The immediate cause of the development of state-monopolistic control of agriculture was the aggravation of economic and social contradictions of the agrarian system in the period of the general crisis of capitalism. The intrusion of the bourgeois state into the economic life of agriculture took place on a large scale in the first years of the interweaving of the world economic and the world agrarian crises (1929–33). In this period the intrusion was an attempt to restore the normal movement of the economic cycle. The prolonged agrarian crisis in the major countries exporting agricultural products (USA, Canada, Australia, and, in part. New Zealand) and the necessity of restoring on a new technological level the agriculture of the West European countries destroyed during World War II (1939—45) exerted a considerable influence on the development of state-monopolistic control of agriculture in the postwar period. State-monopolistic control of agriculture was strengthened by the trade war in the world market of agricultural products in the 1950’s and 1960’s, the aggravation of the social conflicts based on the massive ruin of peasants and farmers in the course of the technological reequipment of agriculture, and other contradictions of the capitalist economy.
The forms and methods of state-monopolistic control of agriculture are considerably different in different countries, based on the following factors: the level of development of capitalism in agriculture, the degree of stratification of the peasantry and farmers, the proportion of large-scale capitalist production, the development of agricultural cooperation, and the level of monopolization of sectors processing agricultural products. The forms and methods of state-monopolistic control of agriculture are also determined by the position of a country in the system of the international division of labor and in the world market. The fundamental orientations of the measures of state-monopolistic control, which are to some extent characteristic of all or most of the developed capitalist countries, consist of the following: support by the state of prices of agricultural products, the stimulation of technological reconstruction and technological progress in agriculture, agrarian protectionism and agricultural dumping, and the regulation or restriction of agricultural production.

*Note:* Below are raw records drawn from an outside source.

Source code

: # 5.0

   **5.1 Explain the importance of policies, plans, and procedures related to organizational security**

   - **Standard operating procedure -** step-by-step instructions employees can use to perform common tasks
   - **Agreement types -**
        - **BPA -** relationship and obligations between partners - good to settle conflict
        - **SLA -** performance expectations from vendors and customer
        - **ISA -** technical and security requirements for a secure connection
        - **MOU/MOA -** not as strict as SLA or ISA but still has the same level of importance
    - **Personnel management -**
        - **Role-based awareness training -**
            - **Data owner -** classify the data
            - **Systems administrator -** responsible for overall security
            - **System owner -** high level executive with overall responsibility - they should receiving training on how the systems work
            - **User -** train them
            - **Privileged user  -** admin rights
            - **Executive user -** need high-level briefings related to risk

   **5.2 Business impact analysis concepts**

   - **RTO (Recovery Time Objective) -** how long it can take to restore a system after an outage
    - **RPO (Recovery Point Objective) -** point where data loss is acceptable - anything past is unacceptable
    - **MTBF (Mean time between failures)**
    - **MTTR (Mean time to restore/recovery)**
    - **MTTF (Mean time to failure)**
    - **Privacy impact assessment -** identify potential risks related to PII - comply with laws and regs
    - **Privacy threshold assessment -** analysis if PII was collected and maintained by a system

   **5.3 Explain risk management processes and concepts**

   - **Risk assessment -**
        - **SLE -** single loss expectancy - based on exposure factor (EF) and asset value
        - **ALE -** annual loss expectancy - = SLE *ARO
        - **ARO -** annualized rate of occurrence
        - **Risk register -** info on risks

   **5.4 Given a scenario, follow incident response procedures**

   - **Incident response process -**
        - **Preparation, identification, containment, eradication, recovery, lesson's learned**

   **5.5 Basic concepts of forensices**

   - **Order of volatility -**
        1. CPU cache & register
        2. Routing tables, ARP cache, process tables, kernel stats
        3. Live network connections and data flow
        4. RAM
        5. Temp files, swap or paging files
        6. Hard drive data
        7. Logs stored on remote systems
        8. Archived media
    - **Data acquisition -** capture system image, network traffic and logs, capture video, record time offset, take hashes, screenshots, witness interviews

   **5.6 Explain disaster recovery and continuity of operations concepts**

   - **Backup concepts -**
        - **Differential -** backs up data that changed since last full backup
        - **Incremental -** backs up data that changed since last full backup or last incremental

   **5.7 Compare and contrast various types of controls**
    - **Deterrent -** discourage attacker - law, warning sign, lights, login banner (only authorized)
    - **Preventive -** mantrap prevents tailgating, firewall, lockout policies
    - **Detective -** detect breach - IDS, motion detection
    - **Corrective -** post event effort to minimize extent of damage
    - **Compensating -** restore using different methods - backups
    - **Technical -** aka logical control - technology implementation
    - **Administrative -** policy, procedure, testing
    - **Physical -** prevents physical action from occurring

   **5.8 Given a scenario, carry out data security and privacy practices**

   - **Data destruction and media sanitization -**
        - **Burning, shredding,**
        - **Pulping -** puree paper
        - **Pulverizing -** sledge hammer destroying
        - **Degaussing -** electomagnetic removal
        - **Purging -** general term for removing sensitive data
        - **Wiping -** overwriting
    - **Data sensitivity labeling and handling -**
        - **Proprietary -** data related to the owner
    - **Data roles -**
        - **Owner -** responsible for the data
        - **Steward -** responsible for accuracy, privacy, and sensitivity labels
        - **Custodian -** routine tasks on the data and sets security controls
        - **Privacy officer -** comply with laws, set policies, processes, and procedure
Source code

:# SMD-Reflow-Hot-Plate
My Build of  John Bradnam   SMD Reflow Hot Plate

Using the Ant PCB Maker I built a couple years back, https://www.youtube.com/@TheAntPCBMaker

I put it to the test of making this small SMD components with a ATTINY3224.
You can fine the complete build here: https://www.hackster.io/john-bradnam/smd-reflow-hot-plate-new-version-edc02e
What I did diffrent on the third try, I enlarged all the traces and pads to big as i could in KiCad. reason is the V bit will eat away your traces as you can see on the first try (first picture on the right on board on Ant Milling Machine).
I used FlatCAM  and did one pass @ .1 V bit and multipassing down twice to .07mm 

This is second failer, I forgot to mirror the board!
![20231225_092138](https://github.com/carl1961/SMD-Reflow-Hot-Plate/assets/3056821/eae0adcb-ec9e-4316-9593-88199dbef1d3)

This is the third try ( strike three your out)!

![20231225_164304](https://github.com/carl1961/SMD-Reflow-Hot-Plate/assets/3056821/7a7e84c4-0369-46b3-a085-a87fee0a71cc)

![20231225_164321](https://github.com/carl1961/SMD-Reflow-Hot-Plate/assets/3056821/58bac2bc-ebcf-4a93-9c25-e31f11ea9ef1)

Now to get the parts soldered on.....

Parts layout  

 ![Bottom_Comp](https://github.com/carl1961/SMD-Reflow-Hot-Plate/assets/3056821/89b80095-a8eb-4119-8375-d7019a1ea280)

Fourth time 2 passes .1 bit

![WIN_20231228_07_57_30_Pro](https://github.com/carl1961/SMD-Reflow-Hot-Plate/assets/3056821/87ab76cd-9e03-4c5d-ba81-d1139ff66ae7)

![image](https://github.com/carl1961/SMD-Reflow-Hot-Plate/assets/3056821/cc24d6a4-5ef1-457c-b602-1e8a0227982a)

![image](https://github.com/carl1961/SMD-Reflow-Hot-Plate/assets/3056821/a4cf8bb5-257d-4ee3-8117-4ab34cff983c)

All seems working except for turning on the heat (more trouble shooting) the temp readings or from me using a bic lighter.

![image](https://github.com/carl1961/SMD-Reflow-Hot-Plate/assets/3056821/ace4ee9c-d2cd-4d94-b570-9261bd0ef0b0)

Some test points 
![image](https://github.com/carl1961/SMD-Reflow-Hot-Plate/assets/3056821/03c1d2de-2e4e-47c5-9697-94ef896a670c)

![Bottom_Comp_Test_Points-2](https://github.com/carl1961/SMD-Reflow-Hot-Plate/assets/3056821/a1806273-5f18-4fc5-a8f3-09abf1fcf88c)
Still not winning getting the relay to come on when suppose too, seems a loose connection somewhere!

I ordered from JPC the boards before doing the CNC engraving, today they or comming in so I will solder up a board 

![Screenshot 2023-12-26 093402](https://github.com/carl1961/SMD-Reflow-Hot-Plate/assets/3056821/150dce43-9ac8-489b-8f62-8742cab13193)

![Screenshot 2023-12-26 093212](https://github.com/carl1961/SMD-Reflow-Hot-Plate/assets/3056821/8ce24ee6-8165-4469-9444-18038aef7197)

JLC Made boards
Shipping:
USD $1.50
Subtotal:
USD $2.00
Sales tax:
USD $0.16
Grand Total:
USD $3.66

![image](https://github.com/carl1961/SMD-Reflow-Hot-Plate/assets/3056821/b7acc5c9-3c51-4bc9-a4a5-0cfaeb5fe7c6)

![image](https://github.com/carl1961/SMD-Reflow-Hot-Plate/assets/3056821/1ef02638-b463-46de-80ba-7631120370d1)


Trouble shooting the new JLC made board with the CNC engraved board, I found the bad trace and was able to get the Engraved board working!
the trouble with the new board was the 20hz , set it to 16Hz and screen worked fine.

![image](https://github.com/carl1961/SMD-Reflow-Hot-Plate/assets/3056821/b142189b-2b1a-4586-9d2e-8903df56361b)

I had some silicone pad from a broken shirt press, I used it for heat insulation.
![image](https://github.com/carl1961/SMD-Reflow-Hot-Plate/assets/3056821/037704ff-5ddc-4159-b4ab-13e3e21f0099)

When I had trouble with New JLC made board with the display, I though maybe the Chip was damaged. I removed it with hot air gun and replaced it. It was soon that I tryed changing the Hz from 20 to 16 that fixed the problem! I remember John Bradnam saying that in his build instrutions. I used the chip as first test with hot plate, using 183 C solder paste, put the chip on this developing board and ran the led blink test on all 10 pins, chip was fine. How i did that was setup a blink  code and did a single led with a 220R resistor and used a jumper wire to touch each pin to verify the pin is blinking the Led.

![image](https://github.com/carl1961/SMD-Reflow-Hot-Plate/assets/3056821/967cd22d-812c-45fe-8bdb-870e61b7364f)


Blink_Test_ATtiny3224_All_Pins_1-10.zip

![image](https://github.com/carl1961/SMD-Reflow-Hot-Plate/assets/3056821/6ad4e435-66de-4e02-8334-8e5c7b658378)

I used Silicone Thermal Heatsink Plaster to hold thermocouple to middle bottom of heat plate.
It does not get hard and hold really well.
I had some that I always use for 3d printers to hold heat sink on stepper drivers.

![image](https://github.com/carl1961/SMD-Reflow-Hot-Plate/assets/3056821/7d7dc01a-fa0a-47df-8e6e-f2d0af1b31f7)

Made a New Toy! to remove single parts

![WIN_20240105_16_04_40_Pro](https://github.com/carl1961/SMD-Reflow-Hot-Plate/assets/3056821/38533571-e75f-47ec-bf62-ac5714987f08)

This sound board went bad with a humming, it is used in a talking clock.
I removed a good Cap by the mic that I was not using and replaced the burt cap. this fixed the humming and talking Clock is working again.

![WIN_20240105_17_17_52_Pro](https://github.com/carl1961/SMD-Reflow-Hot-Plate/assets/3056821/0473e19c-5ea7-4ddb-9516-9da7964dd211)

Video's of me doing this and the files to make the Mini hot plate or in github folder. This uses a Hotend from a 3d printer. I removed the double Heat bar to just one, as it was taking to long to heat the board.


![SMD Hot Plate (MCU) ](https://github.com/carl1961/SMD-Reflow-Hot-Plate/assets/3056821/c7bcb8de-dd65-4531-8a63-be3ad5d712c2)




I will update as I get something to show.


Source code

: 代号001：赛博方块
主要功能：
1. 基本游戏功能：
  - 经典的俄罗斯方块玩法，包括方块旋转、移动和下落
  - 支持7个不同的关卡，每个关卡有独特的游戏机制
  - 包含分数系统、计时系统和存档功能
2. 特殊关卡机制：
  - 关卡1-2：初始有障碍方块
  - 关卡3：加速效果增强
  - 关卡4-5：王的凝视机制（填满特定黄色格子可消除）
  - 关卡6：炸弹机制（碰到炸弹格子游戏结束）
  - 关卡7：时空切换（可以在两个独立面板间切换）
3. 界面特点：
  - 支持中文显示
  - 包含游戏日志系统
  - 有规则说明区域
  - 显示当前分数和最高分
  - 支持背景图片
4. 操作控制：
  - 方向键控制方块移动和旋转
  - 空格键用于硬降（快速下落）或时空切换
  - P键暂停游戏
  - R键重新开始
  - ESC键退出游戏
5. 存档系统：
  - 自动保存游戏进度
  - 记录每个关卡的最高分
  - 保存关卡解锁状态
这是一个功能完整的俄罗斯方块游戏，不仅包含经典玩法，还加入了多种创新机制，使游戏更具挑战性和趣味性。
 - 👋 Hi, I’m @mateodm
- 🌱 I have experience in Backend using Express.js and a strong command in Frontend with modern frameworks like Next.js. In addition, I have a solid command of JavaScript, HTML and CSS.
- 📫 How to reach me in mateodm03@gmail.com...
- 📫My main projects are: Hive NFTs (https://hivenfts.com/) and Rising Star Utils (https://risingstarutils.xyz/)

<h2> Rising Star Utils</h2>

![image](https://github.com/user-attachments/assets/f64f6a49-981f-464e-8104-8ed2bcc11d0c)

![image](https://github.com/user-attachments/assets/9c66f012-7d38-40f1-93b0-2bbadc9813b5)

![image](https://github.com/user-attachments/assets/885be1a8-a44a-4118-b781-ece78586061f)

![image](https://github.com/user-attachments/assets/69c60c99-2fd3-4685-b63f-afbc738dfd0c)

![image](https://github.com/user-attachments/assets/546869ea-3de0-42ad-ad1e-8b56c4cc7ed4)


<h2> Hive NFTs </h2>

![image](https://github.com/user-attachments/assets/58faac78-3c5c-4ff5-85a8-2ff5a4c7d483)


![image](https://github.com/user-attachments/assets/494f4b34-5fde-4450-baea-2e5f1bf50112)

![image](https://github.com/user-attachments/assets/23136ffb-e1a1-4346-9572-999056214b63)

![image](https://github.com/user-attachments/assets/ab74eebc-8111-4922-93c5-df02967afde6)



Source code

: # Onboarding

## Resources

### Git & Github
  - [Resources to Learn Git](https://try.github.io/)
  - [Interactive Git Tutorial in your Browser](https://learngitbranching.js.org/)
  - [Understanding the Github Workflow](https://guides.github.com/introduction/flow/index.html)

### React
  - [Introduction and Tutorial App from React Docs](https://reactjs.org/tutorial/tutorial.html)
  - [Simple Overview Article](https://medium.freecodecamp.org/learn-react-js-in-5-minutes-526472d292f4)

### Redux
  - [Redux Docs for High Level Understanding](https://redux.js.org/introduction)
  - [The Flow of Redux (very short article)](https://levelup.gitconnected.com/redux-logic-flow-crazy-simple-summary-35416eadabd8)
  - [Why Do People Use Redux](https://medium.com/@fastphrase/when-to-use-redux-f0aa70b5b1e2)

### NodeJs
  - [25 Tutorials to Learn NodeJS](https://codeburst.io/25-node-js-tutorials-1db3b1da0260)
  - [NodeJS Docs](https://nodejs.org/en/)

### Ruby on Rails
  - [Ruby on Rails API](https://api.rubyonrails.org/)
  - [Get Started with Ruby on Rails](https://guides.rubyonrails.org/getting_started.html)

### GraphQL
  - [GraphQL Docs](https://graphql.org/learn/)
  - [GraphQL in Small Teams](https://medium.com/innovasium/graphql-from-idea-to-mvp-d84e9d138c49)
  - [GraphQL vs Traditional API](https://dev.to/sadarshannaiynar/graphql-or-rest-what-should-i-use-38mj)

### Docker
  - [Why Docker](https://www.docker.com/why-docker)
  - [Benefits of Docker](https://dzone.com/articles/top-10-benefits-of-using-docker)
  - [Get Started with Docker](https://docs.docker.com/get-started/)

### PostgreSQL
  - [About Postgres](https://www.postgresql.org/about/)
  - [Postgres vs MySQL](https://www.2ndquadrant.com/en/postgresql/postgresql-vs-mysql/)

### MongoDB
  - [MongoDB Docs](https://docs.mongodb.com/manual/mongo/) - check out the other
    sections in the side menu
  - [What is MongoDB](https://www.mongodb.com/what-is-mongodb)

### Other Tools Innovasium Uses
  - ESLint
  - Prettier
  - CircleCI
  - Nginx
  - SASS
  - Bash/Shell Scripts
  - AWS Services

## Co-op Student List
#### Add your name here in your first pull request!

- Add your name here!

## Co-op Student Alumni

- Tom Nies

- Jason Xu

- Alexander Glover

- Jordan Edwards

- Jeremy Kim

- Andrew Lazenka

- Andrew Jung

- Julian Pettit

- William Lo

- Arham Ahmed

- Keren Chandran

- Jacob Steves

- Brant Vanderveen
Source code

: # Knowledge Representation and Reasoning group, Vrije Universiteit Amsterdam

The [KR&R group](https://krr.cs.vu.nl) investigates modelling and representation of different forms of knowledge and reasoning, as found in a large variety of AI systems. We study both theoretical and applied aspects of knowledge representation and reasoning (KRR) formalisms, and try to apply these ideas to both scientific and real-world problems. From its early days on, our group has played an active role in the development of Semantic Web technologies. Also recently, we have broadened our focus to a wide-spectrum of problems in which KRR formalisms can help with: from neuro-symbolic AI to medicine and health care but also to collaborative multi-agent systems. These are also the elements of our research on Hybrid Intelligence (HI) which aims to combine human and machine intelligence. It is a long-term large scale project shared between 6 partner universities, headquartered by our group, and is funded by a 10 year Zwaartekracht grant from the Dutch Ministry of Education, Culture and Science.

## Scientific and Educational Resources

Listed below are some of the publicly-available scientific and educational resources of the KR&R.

Large sums of money are spent in the developed capitalist countries to carry out the measures of state-monopolistic control of agriculture. For example, at the end of the 1960’s in the USA, the budgetary appropriations for agriculture provided approximately half of the net income of farmers; in Great Britain, it made up 80–90 percent of this income; and in the Federal Republic of Germany, approximately 80 percent. In Sweden, the budgetary appropriations were one-third higher than the net income of farmers. However, more than half of the funds allocated by the government for the regulation of agriculture go to support the capitalist elite of the rural population. In the USA, for example, more than 80 percent of the appropriations for the support of prices and income in those years went to the large-scale and very rich farmers.
State-monopolistic control of agriculture does not affect the basis of private capitalist property in the means of production, and it only modifies, without eliminating, the anarchy and competition of capitalist agricultural production. The deepening of the basic contradiction of capitalism—the contradiction between the social character of production and its appropriation by private capitalists—has found its clearest agricultural manifestation in the development of the postwar crisis of overproduction of agricultural products in the USA and a number of other capitalist countries.